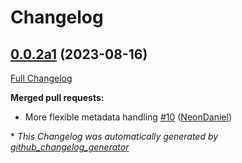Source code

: # Changelog

## [0.0.2a1](https://github.com/NeonGeckoCom/neon-phal-plugin-device-updater/tree/0.0.2a1) (2023-08-16)

[Full Changelog](https://github.com/NeonGeckoCom/neon-phal-plugin-device-updater/compare/0.0.1...0.0.2a1)

**Merged pull requests:**

- More flexible metadata handling [\#10](https://github.com/NeonGeckoCom/neon-phal-plugin-device-updater/pull/10) ([NeonDaniel](https://github.com/NeonDaniel))



\* *This Changelog was automatically generated by [github_changelog_generator](https://github.com/github-changelog-generator/github-changelog-generator)*
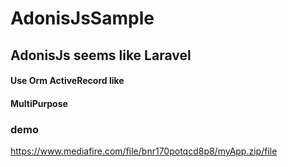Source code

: # AdonisJsSample
## AdonisJs seems like Laravel 
#### Use Orm ActiveRecord like
#### MultiPurpose
### demo
   https://www.mediafire.com/file/bnr170potqcd8p8/myApp.zip/file
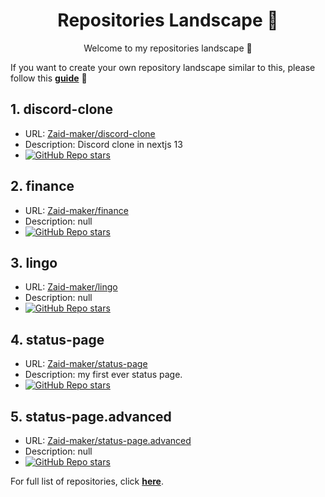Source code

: <h1 align="center">Repositories Landscape 💎</h1>
<p align="center">Welcome to my repositories landscape 👋</p>

If you want to create your own repository landscape similar to this, please follow this [**guide**](./create-repo-landscape.md) 📖

## 1. discord-clone
- URL: <a href="https://github.com/Zaid-maker/discord-clone">Zaid-maker/discord-clone</a>
- Description: Discord clone in nextjs 13
- <a href="https://github.com/Zaid-maker/discord-clone/stargazers"><img alt="GitHub Repo stars" src="https://img.shields.io/github/stars/Zaid-maker/discord-clone"/></a>
## 2. finance
- URL: <a href="https://github.com/Zaid-maker/finance">Zaid-maker/finance</a>
- Description: null
- <a href="https://github.com/Zaid-maker/finance/stargazers"><img alt="GitHub Repo stars" src="https://img.shields.io/github/stars/Zaid-maker/finance"/></a>
## 3. lingo
- URL: <a href="https://github.com/Zaid-maker/lingo">Zaid-maker/lingo</a>
- Description: null
- <a href="https://github.com/Zaid-maker/lingo/stargazers"><img alt="GitHub Repo stars" src="https://img.shields.io/github/stars/Zaid-maker/lingo"/></a>
## 4. status-page
- URL: <a href="https://github.com/Zaid-maker/status-page">Zaid-maker/status-page</a>
- Description: my first ever status page.
- <a href="https://github.com/Zaid-maker/status-page/stargazers"><img alt="GitHub Repo stars" src="https://img.shields.io/github/stars/Zaid-maker/status-page"/></a>
## 5. status-page.advanced
- URL: <a href="https://github.com/Zaid-maker/status-page.advanced">Zaid-maker/status-page.advanced</a>
- Description: null
- <a href="https://github.com/Zaid-maker/status-page.advanced/stargazers"><img alt="GitHub Repo stars" src="https://img.shields.io/github/stars/Zaid-maker/status-page.advanced"/></a>

For full list of repositories, click [**here**](https://github.com/Zaid-maker?tab=repositories&q=&type=&language=&sort=stargazers).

──────

#### EXERCISE DIRECTIONS
Across the data, find each line that has "center" in it and copy that line.

#### TASK OUTPUT
: <h1 align="center">Repositories Landscape 💎</h1>
<p align="center">Welcome to my repositories landscape 👋</p>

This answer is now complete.